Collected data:
=-=-=

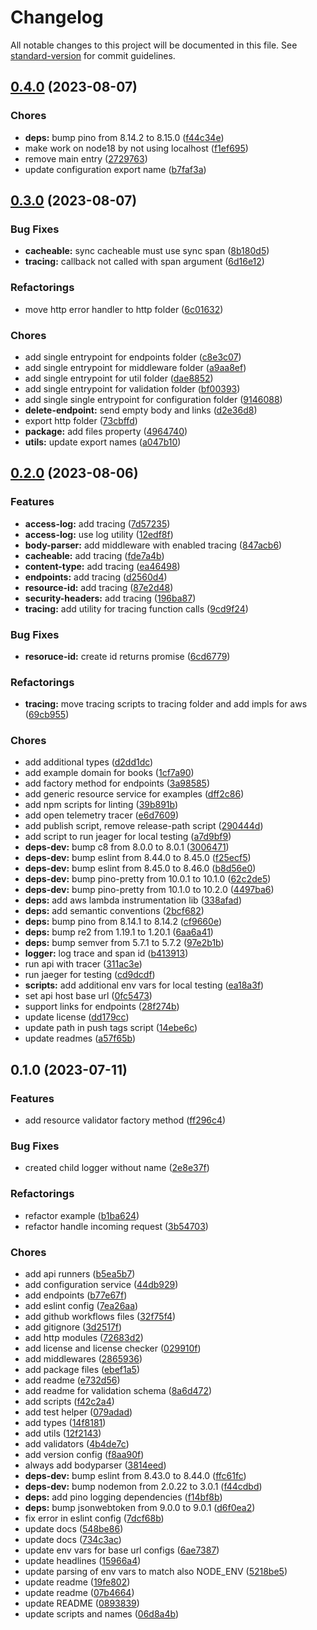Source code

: # Changelog

All notable changes to this project will be documented in this file. See [standard-version](https://github.com/conventional-changelog/standard-version) for commit guidelines.

## [0.4.0](https://github.com/stfsy/node-api-kit/issues/compare/v0.3.0...v0.4.0) (2023-08-07)


### Chores

* **deps:** bump pino from 8.14.2 to 8.15.0 ([f44c34e](https://github.com/stfsy/node-api-kit/issues/commit/f44c34eac3e4d885fa6d42ab690fbe5e2ff15d8e))
* make work on node18 by not using localhost ([f1ef695](https://github.com/stfsy/node-api-kit/issues/commit/f1ef695089da34f0dfb22be31f55b85bfd7c012b))
* remove main entry ([2729763](https://github.com/stfsy/node-api-kit/issues/commit/27297636f19dc80ae9c54e10bc2b3dc1d98ebb90))
* update configuration export name ([b7faf3a](https://github.com/stfsy/node-api-kit/issues/commit/b7faf3a2ef4ca5f0c733f4d4a302455571651b51))

## [0.3.0](https://github.com/stfsy/node-api-kit/issues/compare/v0.2.0...v0.3.0) (2023-08-07)


### Bug Fixes

* **cacheable:** sync cacheable must use sync span ([8b180d5](https://github.com/stfsy/node-api-kit/issues/commit/8b180d5a9d019b7eb8f64f9177a0407e2f7af34d))
* **tracing:** callback not called with span argument ([6d16e12](https://github.com/stfsy/node-api-kit/issues/commit/6d16e1286079011a5ed96d87844bc71491adf341))


### Refactorings

* move http error handler to http folder ([6c01632](https://github.com/stfsy/node-api-kit/issues/commit/6c01632757b2530a28925b5d9264b0360d364ca2))


### Chores

* add single entrypoint for endpoints folder ([c8e3c07](https://github.com/stfsy/node-api-kit/issues/commit/c8e3c07392ac7c1c9220ae068e61e48311988f48))
* add single entrypoint for middleware folder ([a9aa8ef](https://github.com/stfsy/node-api-kit/issues/commit/a9aa8ef2bfe4a32e9899acfe2db79ce1133ca7fc))
* add single entrypoint for util folder ([dae8852](https://github.com/stfsy/node-api-kit/issues/commit/dae8852c005dca8a35f234131dd0dee5493d8cf7))
* add single entrypoint for validation folder ([bf00393](https://github.com/stfsy/node-api-kit/issues/commit/bf00393e19af776ca8c60b5189a23e6e2e262f04))
* add single single entrypoint for configuration folder ([9146088](https://github.com/stfsy/node-api-kit/issues/commit/9146088cfa772d1241eec9973ab2be373501bd35))
* **delete-endpoint:** send empty body and links ([d2e36d8](https://github.com/stfsy/node-api-kit/issues/commit/d2e36d8b7f53be82076d246cef641ec5823fead2))
* export http folder ([73cbffd](https://github.com/stfsy/node-api-kit/issues/commit/73cbffd6c6eb560627e40101164ba88359ab2347))
* **package:** add files property ([4964740](https://github.com/stfsy/node-api-kit/issues/commit/49647404e3a0fd1fb570b3cb692380118a670258))
* **utils:** update export names ([a047b10](https://github.com/stfsy/node-api-kit/issues/commit/a047b1070bd5a7bd24fa8af8a1a28fc6777c79f8))

## [0.2.0](https://github.com/stfsy/node-api-kit/issues/compare/v0.1.0...v0.2.0) (2023-08-06)


### Features

* **access-log:** add tracing ([7d57235](https://github.com/stfsy/node-api-kit/issues/commit/7d572357a08f082e1cabbe158f6e9cd88505edf3))
* **access-log:** use log utility ([12edf8f](https://github.com/stfsy/node-api-kit/issues/commit/12edf8ffc8681d948796bcea22d1173fcf3d53a3))
* **body-parser:** add middleware with enabled tracing ([847acb6](https://github.com/stfsy/node-api-kit/issues/commit/847acb6d16b4bb6ed4c320ede08e98fce2621504))
* **cacheable:** add tracing ([fde7a4b](https://github.com/stfsy/node-api-kit/issues/commit/fde7a4b244bc3d42dba597b90c1992dd53ea97ee))
* **content-type:** add tracing ([ea46498](https://github.com/stfsy/node-api-kit/issues/commit/ea464986d61a8ca5e17cd0d742e98aad76a1be0f))
* **endpoints:** add tracing ([d2560d4](https://github.com/stfsy/node-api-kit/issues/commit/d2560d4373b200401a152eea8da828d336ca0f27))
* **resource-id:** add tracing ([87e2d48](https://github.com/stfsy/node-api-kit/issues/commit/87e2d482795a4712e06e21edae4a19c18e679e07))
* **security-headers:** add tracing ([196ba87](https://github.com/stfsy/node-api-kit/issues/commit/196ba87aece91b9c24b66c160047954333ab461c))
* **tracing:** add utility for tracing function calls ([9cd9f24](https://github.com/stfsy/node-api-kit/issues/commit/9cd9f2407936bbf704a3718f6016095c906941e1))


### Bug Fixes

* **resoruce-id:** create id returns promise ([6cd6779](https://github.com/stfsy/node-api-kit/issues/commit/6cd6779b3ae4fbc8966d157117ee771c9a39cb85))


### Refactorings

* **tracing:** move tracing scripts to tracing folder and add impls for aws ([69cb955](https://github.com/stfsy/node-api-kit/issues/commit/69cb955b094fbe3b591f4464e44bbfe333ed690d))


### Chores

* add additional types ([d2dd1dc](https://github.com/stfsy/node-api-kit/issues/commit/d2dd1dca54264da2351be5bf52b118c6fb3c4718))
* add example domain for books ([1cf7a90](https://github.com/stfsy/node-api-kit/issues/commit/1cf7a9023d03e70562928f10748cacc52e28c0d2))
* add factory method for endpoints ([3a98585](https://github.com/stfsy/node-api-kit/issues/commit/3a98585630e11affc5a71bb03701122352b2e87a))
* add generic resource service for examples ([dff2c86](https://github.com/stfsy/node-api-kit/issues/commit/dff2c862a92990e7c6550a4139eb480358afae66))
* add npm scripts for linting ([39b891b](https://github.com/stfsy/node-api-kit/issues/commit/39b891b384f5b27a6c7ad0e087fb0cc0715a40e6))
* add open telemetry tracer ([e6d7609](https://github.com/stfsy/node-api-kit/issues/commit/e6d7609b9e939989d654511f8429ec235e07c94a))
* add publish script, remove release-path script ([290444d](https://github.com/stfsy/node-api-kit/issues/commit/290444d1dbb07217192184ca2a0b51771996cd8d))
* add script to run jeager for local testing ([a7d9bf9](https://github.com/stfsy/node-api-kit/issues/commit/a7d9bf9668f5c962f0b8f6497569a57b3ec5ad90))
* **deps-dev:** bump c8 from 8.0.0 to 8.0.1 ([3006471](https://github.com/stfsy/node-api-kit/issues/commit/30064711aeee74a06598dcff09c7b51b22195d47))
* **deps-dev:** bump eslint from 8.44.0 to 8.45.0 ([f25ecf5](https://github.com/stfsy/node-api-kit/issues/commit/f25ecf59204968ef905dda1c4dfee8090c176a2b))
* **deps-dev:** bump eslint from 8.45.0 to 8.46.0 ([b8d56e0](https://github.com/stfsy/node-api-kit/issues/commit/b8d56e036c16d2ebd436da16589d99532374d16a))
* **deps-dev:** bump pino-pretty from 10.0.1 to 10.1.0 ([62c2de5](https://github.com/stfsy/node-api-kit/issues/commit/62c2de54e68f42acf510d8f8497503ed48ddddfb))
* **deps-dev:** bump pino-pretty from 10.1.0 to 10.2.0 ([4497ba6](https://github.com/stfsy/node-api-kit/issues/commit/4497ba69db38bbf6c3ce09e465405e70f814e26c))
* **deps:** add aws lambda instrumentation lib ([338afad](https://github.com/stfsy/node-api-kit/issues/commit/338afad20f21d3af4fb85f7deda77a1073cab770))
* **deps:** add semantic conventions ([2bcf682](https://github.com/stfsy/node-api-kit/issues/commit/2bcf682e82e439aea741c03b8b50624ca974fbbb))
* **deps:** bump pino from 8.14.1 to 8.14.2 ([cf9660e](https://github.com/stfsy/node-api-kit/issues/commit/cf9660e9e85a19c36d519d8e46a5984ee844446b))
* **deps:** bump re2 from 1.19.1 to 1.20.1 ([6aa6a41](https://github.com/stfsy/node-api-kit/issues/commit/6aa6a4175f001b087cff467dc9fea452c6aad460))
* **deps:** bump semver from 5.7.1 to 5.7.2 ([97e2b1b](https://github.com/stfsy/node-api-kit/issues/commit/97e2b1bcdbc4b7cd74e8df3d5a2d91c8ae2df512))
* **logger:** log trace and span id ([b413913](https://github.com/stfsy/node-api-kit/issues/commit/b41391301243e4990fadcdddee2f7c3dcf2de5af))
* run api with tracer ([311ac3e](https://github.com/stfsy/node-api-kit/issues/commit/311ac3e3819e691e0639172584027b30ec8eb537))
* run jaeger for testing ([cd9dcdf](https://github.com/stfsy/node-api-kit/issues/commit/cd9dcdfa7a6b09b9104841ff0c740abc4c9a8d49))
* **scripts:** add additional env vars for local testing ([ea18a3f](https://github.com/stfsy/node-api-kit/issues/commit/ea18a3f2fbe01b669cb46b50d4f9d163308080eb))
* set api host base url ([0fc5473](https://github.com/stfsy/node-api-kit/issues/commit/0fc5473fbaf32cd2cf0213e2543ab9af54fd2a64))
* support links for endpoints ([28f274b](https://github.com/stfsy/node-api-kit/issues/commit/28f274b4401528790fd957d0796f762c44ea81c4))
* update license ([dd179cc](https://github.com/stfsy/node-api-kit/issues/commit/dd179cc4f88bd8ff5f8ecaea9157ba25f15764f9))
* update path in push tags script ([14ebe6c](https://github.com/stfsy/node-api-kit/issues/commit/14ebe6c3599c539df32cd4c8dcfa1b86d4a4a9dd))
* update readmes ([a57f65b](https://github.com/stfsy/node-api-kit/issues/commit/a57f65bfe637f7d22a1fe58c4c37b6e4e1c00cb2))

## 0.1.0 (2023-07-11)


### Features

* add resource validator factory method ([ff296c4](https://github.com/stfsy/node-api-kit/issues/commit/ff296c41dab4fca4775243e40ba546dc49d38a7f))


### Bug Fixes

* created child logger without name ([2e8e37f](https://github.com/stfsy/node-api-kit/issues/commit/2e8e37fcc9903ad5db58f93afc5cee1a18026c79))


### Refactorings

* refactor example ([b1ba624](https://github.com/stfsy/node-api-kit/issues/commit/b1ba6245a53235407bdc3bfd0a626cb8febcacc3))
* refactor handle incoming request ([3b54703](https://github.com/stfsy/node-api-kit/issues/commit/3b54703d15f47443e192701da4f9a6d5f66b504f))


### Chores

* add api runners ([b5ea5b7](https://github.com/stfsy/node-api-kit/issues/commit/b5ea5b704df5e33a2319bc7cec4faae9a105c5a5))
* add configuration service ([44db929](https://github.com/stfsy/node-api-kit/issues/commit/44db9299b93bb04e80c0b9b3c7ffb5121d77adef))
* add endpoints ([b77e67f](https://github.com/stfsy/node-api-kit/issues/commit/b77e67f4dde2b12bc1797a374e15ff5ec9381bdb))
* add eslint config ([7ea26aa](https://github.com/stfsy/node-api-kit/issues/commit/7ea26aad6d2697a78fa0ddf6f244d59c7786a7e3))
* add github workflows files ([32f75f4](https://github.com/stfsy/node-api-kit/issues/commit/32f75f471d9dcbeb3397e4e13daf1582d6f33978))
* add gitignore ([3d2517f](https://github.com/stfsy/node-api-kit/issues/commit/3d2517f967a63b6b1b2d02fb3c50892401d63e4d))
* add http modules ([72683d2](https://github.com/stfsy/node-api-kit/issues/commit/72683d215f9e6a62b1d878aba11f5b6089ec8000))
* add license and license checker ([029910f](https://github.com/stfsy/node-api-kit/issues/commit/029910f9fa9cdc3bc283d6019b82a9da894a1459))
* add middlewares ([2865936](https://github.com/stfsy/node-api-kit/issues/commit/28659366db873172253d05b943eb5615a139cc91))
* add package files ([ebef1a5](https://github.com/stfsy/node-api-kit/issues/commit/ebef1a57fec2db93aad94f68ec283420d5d9520b))
* add readme ([e732d56](https://github.com/stfsy/node-api-kit/issues/commit/e732d56e4bf48f858fdd2ae55eeaada1f4a637cf))
* add readme for validation schema ([8a6d472](https://github.com/stfsy/node-api-kit/issues/commit/8a6d472519471a4ccbcac8374fb07e8dd6cb893a))
* add scripts ([f42c2a4](https://github.com/stfsy/node-api-kit/issues/commit/f42c2a4574948554783bffdb8186bec591be035f))
* add test helper ([079adad](https://github.com/stfsy/node-api-kit/issues/commit/079adad3913e0b41652110c28fc7408b100f5729))
* add types ([14f8181](https://github.com/stfsy/node-api-kit/issues/commit/14f8181c26a028123231802230df1c21340249d7))
* add utils ([12f2143](https://github.com/stfsy/node-api-kit/issues/commit/12f2143120caff14c55740d907be964e05c63e77))
* add validators ([4b4de7c](https://github.com/stfsy/node-api-kit/issues/commit/4b4de7c4b622bde48f15656d0998dbdc0051558d))
* add version config ([f8aa90f](https://github.com/stfsy/node-api-kit/issues/commit/f8aa90f475c3258fa9998831d67759a2d7291ba7))
* always add bodyparser ([3814eed](https://github.com/stfsy/node-api-kit/issues/commit/3814eeddb81cc9b3fd27c81f975efb9a07423218))
* **deps-dev:** bump eslint from 8.43.0 to 8.44.0 ([ffc61fc](https://github.com/stfsy/node-api-kit/issues/commit/ffc61fc5faacac64adcdfdaa350aa19a5bb6cb87))
* **deps-dev:** bump nodemon from 2.0.22 to 3.0.1 ([f44cdbd](https://github.com/stfsy/node-api-kit/issues/commit/f44cdbd0ac421fb67024a8c03e95ffc504c23ddc))
* **deps:** add pino logging dependencies ([f14bf8b](https://github.com/stfsy/node-api-kit/issues/commit/f14bf8b880c5004e09e908acd81fdd01225d7e3e))
* **deps:** bump jsonwebtoken from 9.0.0 to 9.0.1 ([d6f0ea2](https://github.com/stfsy/node-api-kit/issues/commit/d6f0ea2e902683dfa5b20d7d70d27bdcbe9294bb))
* fix error in eslint config ([7dcf68b](https://github.com/stfsy/node-api-kit/issues/commit/7dcf68b086877b65d156374d7f94b28f2fcafdde))
* update docs ([548be86](https://github.com/stfsy/node-api-kit/issues/commit/548be86317734098eb80ecc8b73338e8bf095e83))
* update docs ([734c3ac](https://github.com/stfsy/node-api-kit/issues/commit/734c3accb683d4dac35629fda01e825287821cb7))
* update env vars for base url configs ([6ae7387](https://github.com/stfsy/node-api-kit/issues/commit/6ae7387645fced805e7003d42911eb82e2c36d51))
* update headlines ([15966a4](https://github.com/stfsy/node-api-kit/issues/commit/15966a4454753b0a18e58db6e3e381bcd0a7f803))
* update parsing of env vars to match also NODE_ENV ([5218be5](https://github.com/stfsy/node-api-kit/issues/commit/5218be564e86c01568e15b9e6ddfe3ffc8cdb594))
* update readme ([19fe802](https://github.com/stfsy/node-api-kit/issues/commit/19fe802398d2f1584b47134f840bbf3794ae9f7d))
* update readme ([07b4664](https://github.com/stfsy/node-api-kit/issues/commit/07b4664c27d994810689d720c2fcbf95f5c1e92b))
* update README ([0893839](https://github.com/stfsy/node-api-kit/issues/commit/08938391f54611db137c58e9c7f963362037165d))
* update scripts and names ([06d8a4b](https://github.com/stfsy/node-api-kit/issues/commit/06d8a4b034686f13ee21bc8d62884398b2f7c124))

=-=-=

Write the number of data lines with "license", nothing else.

### [Result for this exercise]
2